[Rendered images with source text]
******************************

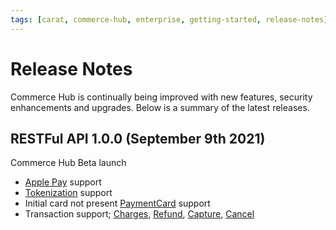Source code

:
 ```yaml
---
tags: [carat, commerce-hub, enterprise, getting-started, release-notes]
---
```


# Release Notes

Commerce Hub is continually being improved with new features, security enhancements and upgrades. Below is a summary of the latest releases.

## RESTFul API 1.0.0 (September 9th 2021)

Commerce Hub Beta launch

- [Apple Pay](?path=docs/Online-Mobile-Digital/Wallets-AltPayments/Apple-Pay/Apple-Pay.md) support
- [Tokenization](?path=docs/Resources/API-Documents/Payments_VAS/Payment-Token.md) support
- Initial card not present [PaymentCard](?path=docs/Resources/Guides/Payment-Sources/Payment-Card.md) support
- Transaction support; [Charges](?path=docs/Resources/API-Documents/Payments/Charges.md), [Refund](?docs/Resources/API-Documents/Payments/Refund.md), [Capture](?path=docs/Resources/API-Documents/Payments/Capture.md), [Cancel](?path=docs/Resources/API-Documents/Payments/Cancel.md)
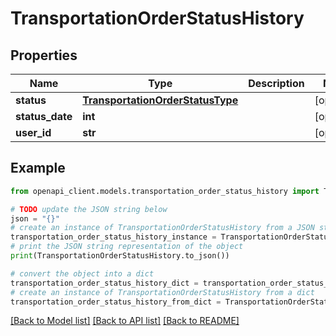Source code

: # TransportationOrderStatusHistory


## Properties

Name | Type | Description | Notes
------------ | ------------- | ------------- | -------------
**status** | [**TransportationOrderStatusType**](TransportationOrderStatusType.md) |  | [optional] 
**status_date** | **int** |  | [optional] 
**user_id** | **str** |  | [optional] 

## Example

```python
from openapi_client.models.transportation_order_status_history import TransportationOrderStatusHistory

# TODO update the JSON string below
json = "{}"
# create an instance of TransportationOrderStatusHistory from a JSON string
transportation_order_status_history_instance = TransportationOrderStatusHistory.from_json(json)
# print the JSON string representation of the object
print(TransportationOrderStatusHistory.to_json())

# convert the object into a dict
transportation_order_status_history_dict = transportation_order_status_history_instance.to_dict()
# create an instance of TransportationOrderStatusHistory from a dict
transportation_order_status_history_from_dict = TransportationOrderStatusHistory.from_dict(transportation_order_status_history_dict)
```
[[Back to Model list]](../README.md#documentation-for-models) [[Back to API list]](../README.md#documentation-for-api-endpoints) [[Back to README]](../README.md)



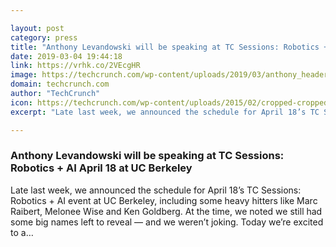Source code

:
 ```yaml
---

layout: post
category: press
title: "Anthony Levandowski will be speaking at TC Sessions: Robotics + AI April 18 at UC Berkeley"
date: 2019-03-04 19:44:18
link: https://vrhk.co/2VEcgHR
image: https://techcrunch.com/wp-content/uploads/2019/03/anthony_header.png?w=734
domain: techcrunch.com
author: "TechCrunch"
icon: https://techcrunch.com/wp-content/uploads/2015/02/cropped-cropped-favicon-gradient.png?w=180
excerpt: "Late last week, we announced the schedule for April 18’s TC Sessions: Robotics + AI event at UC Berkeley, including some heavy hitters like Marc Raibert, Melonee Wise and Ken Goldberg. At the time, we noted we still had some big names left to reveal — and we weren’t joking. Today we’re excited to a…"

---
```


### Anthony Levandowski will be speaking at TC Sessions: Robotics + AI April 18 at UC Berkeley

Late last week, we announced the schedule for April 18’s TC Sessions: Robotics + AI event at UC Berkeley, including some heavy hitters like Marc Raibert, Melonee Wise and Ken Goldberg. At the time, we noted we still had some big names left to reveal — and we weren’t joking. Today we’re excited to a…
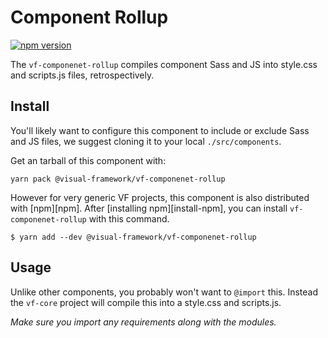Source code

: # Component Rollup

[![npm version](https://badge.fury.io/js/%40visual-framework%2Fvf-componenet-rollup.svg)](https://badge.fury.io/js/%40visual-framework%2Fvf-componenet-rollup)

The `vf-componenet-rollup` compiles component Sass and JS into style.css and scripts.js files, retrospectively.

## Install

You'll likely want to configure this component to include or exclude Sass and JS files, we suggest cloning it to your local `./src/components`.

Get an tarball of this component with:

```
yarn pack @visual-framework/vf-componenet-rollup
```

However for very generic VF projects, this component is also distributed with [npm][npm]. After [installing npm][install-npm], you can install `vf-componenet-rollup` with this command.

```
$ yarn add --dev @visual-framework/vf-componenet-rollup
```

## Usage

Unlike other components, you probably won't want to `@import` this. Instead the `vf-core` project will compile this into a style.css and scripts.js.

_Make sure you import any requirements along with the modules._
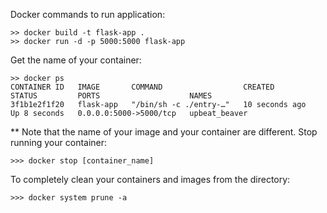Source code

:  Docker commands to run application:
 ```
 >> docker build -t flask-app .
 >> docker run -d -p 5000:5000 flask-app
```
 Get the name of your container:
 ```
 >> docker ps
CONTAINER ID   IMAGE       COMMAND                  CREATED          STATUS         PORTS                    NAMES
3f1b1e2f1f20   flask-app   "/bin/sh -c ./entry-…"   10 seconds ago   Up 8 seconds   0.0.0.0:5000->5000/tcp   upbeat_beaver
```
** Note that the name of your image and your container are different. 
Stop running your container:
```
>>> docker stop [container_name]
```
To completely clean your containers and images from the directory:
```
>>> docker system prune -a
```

******************************

### TASK GOAL
Your response should be made up of the lines in the data that contain the word "path".

### OUTPUT BELOW
- [Apple Pay](?path=docs/Online-Mobile-Digital/Wallets-AltPayments/Apple-Pay/Apple-Pay.md) support
- [Tokenization](?path=docs/Resources/API-Documents/Payments_VAS/Payment-Token.md) support
- Initial card not present [PaymentCard](?path=docs/Resources/Guides/Payment-Sources/Payment-Card.md) support
- Transaction support; [Charges](?path=docs/Resources/API-Documents/Payments/Charges.md), [Refund](?docs/Resources/API-Documents/Payments/Refund.md), [Capture](?path=docs/Resources/API-Documents/Payments/Capture.md), [Cancel](?path=docs/Resources/API-Documents/Payments/Cancel.md)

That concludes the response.